* _Problem statement_:
With the pictures left out, copy the listing below exactly.

* _Records provided_:

_____

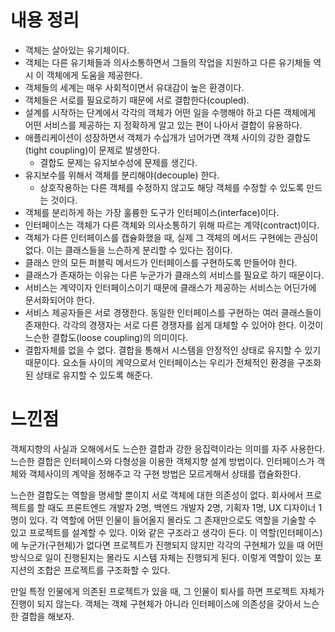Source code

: # 내용 정리

- 객체는 살아있는 유기체이다.
- 객체는 다른 유기체들과 의사소통하면서 그들의 작업을 지원하고 다른 유기체들 역시 이 객체에게 도움을 제공한다.
- 객체들의 세계는 매우 사회적이면서 유대감이 높은 환경이다.
- 객체들은 서로를 필요로하기 때문에 서로 결합한다(coupled).
- 설계를 시작하는 단계에서 각각의 객체가 어떤 일을 수행해야 하고 다른 객체에게 어떤 서비스를 제공하는 지 정확하게 알고 있는 편이 나아서 결합이 유용하다.
- 애플리케이션이 성장하면서 객체가 수십개가 넘어가면 객체 사이의 강한 결합도(tight coupling)이 문제로 발생한다.
    - 결합도 문제는 유지보수성에 문제를 생긴다.
- 유지보수를 위해서 객체를 분리해야(decouple) 한다.
    - 상호작용하는 다른 객체를 수정하지 않고도 해당 객체를 수정할 수 있도록 만드는 것이다.
- 객체를 분리하게 하는 가장 훌륭한 도구가 인터페이스(interface)이다.
- 인터페이스는 객체가 다른 객체와 의사소통하기 위해 따르는 계약(contract)이다.
- 객체가 다른 인터페이스를 캡슐화했을 때, 실제 그 객체의 메서드 구현에는 관심이 없다. 이는 클래스들을 느슨하게 분리할 수 있다는 점이다.
- 클래스 안의 모든 퍼블릭 메서드가 인터페이스를 구현하도록 만들어야 한다.
- 클래스가 존재하는 이유는 다른 누군가가 클래스의 서비스를 필요로 하기 때문이다.
- 서비스는 계약이자 인터페이스이기 때문에 클래스가 제공하는 서비스는 어딘가에 문서화되어야 한다.
- 서비스 제공자들은 서로 경쟁한다. 동일한 인터페이스를 구현하는 여러 클래스들이 존재한다. 각각의 경쟁자는 서로 다른 경쟁자를 쉽게 대체할 수 있어야 한다. 이것이 느슨한 결합도(loose coupling)의 의미이다.
- 결합자체를 없을 수 없다. 결합을 통해서 시스템을 안정적인 상태로 유지할 수 있기 때문이다. 요소들 사이의 계약으로서 인터페이스는 우리가 전체적인 환경을 구조화된 상태로 유지할 수 있도록 해준다.

# 느낀점

객체지향의 사실과 오해에서도 느슨한 결합과 강한 응집력이라는 의미를 자주 사용한다. 느슨한 결합은 인터페이스와 다형성을 이용한 객체지향 설계 방법이다. 인터페이스가 객체와 객체사이의 계약을 정해주고 각 구현 방법은 모르게해서 상태를 캡슐화한다.

느슨한 결합도는 역할을 명세할 뿐이지 서로 객체에 대한 의존성이 없다. 회사에서 프로젝트를 할 때도 프론트엔드 개발자 2명, 백엔드 개발자 2명, 기획자 1명, UX 디자이너 1명이 있다. 각 역할에 어떤 인물이 들어올지 몰라도 그 존재만으로도 역할을 기술할 수 있고 프로젝트를 설계할 수 있다. 이와 같은 구조라고 생각이 든다. 이 역할(인터페이스)에 누군가(구현체)가 없다면 프로젝트가 진행되지 않지만 각각의 구현체가 있을 때 어떤 방식으로 일이 진행된지는 몰라도 시스템 자체는 진행되게 된다. 이렇게 역할이 있는 포지션의 조합은 프로젝트를 구조화할 수 있다.

만일 특정 인물에게 의존된 프로젝트가 있을 때, 그 인물이 퇴사를 하면 프로젝트 자체가 진행이 되지 않는다. 객체는 객체 구현체가 아니라 인터페이스에 의존성을 갖아서 느슨한 결합을 해보자.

_____

* _Result for this exercise_:
Source code

: # 내용 정리

- 객체는 살아있는 유기체이다.
- 객체는 다른 유기체들과 의사소통하면서 그들의 작업을 지원하고 다른 유기체들 역시 이 객체에게 도움을 제공한다.
- 객체들의 세계는 매우 사회적이면서 유대감이 높은 환경이다.
- 객체들은 서로를 필요로하기 때문에 서로 결합한다(coupled).
- 설계를 시작하는 단계에서 각각의 객체가 어떤 일을 수행해야 하고 다른 객체에게 어떤 서비스를 제공하는 지 정확하게 알고 있는 편이 나아서 결합이 유용하다.
- 애플리케이션이 성장하면서 객체가 수십개가 넘어가면 객체 사이의 강한 결합도(tight coupling)이 문제로 발생한다.
    - 결합도 문제는 유지보수성에 문제를 생긴다.
- 유지보수를 위해서 객체를 분리해야(decouple) 한다.
    - 상호작용하는 다른 객체를 수정하지 않고도 해당 객체를 수정할 수 있도록 만드는 것이다.
- 객체를 분리하게 하는 가장 훌륭한 도구가 인터페이스(interface)이다.
- 인터페이스는 객체가 다른 객체와 의사소통하기 위해 따르는 계약(contract)이다.
- 객체가 다른 인터페이스를 캡슐화했을 때, 실제 그 객체의 메서드 구현에는 관심이 없다. 이는 클래스들을 느슨하게 분리할 수 있다는 점이다.
- 클래스 안의 모든 퍼블릭 메서드가 인터페이스를 구현하도록 만들어야 한다.
- 클래스가 존재하는 이유는 다른 누군가가 클래스의 서비스를 필요로 하기 때문이다.
- 서비스는 계약이자 인터페이스이기 때문에 클래스가 제공하는 서비스는 어딘가에 문서화되어야 한다.
- 서비스 제공자들은 서로 경쟁한다. 동일한 인터페이스를 구현하는 여러 클래스들이 존재한다. 각각의 경쟁자는 서로 다른 경쟁자를 쉽게 대체할 수 있어야 한다. 이것이 느슨한 결합도(loose coupling)의 의미이다.
- 결합자체를 없을 수 없다. 결합을 통해서 시스템을 안정적인 상태로 유지할 수 있기 때문이다. 요소들 사이의 계약으로서 인터페이스는 우리가 전체적인 환경을 구조화된 상태로 유지할 수 있도록 해준다.

# 느낀점

객체지향의 사실과 오해에서도 느슨한 결합과 강한 응집력이라는 의미를 자주 사용한다. 느슨한 결합은 인터페이스와 다형성을 이용한 객체지향 설계 방법이다. 인터페이스가 객체와 객체사이의 계약을 정해주고 각 구현 방법은 모르게해서 상태를 캡슐화한다.

느슨한 결합도는 역할을 명세할 뿐이지 서로 객체에 대한 의존성이 없다. 회사에서 프로젝트를 할 때도 프론트엔드 개발자 2명, 백엔드 개발자 2명, 기획자 1명, UX 디자이너 1명이 있다. 각 역할에 어떤 인물이 들어올지 몰라도 그 존재만으로도 역할을 기술할 수 있고 프로젝트를 설계할 수 있다. 이와 같은 구조라고 생각이 든다. 이 역할(인터페이스)에 누군가(구현체)가 없다면 프로젝트가 진행되지 않지만 각각의 구현체가 있을 때 어떤 방식으로 일이 진행된지는 몰라도 시스템 자체는 진행되게 된다. 이렇게 역할이 있는 포지션의 조합은 프로젝트를 구조화할 수 있다.

만일 특정 인물에게 의존된 프로젝트가 있을 때, 그 인물이 퇴사를 하면 프로젝트 자체가 진행이 되지 않는다. 객체는 객체 구현체가 아니라 인터페이스에 의존성을 갖아서 느슨한 결합을 해보자.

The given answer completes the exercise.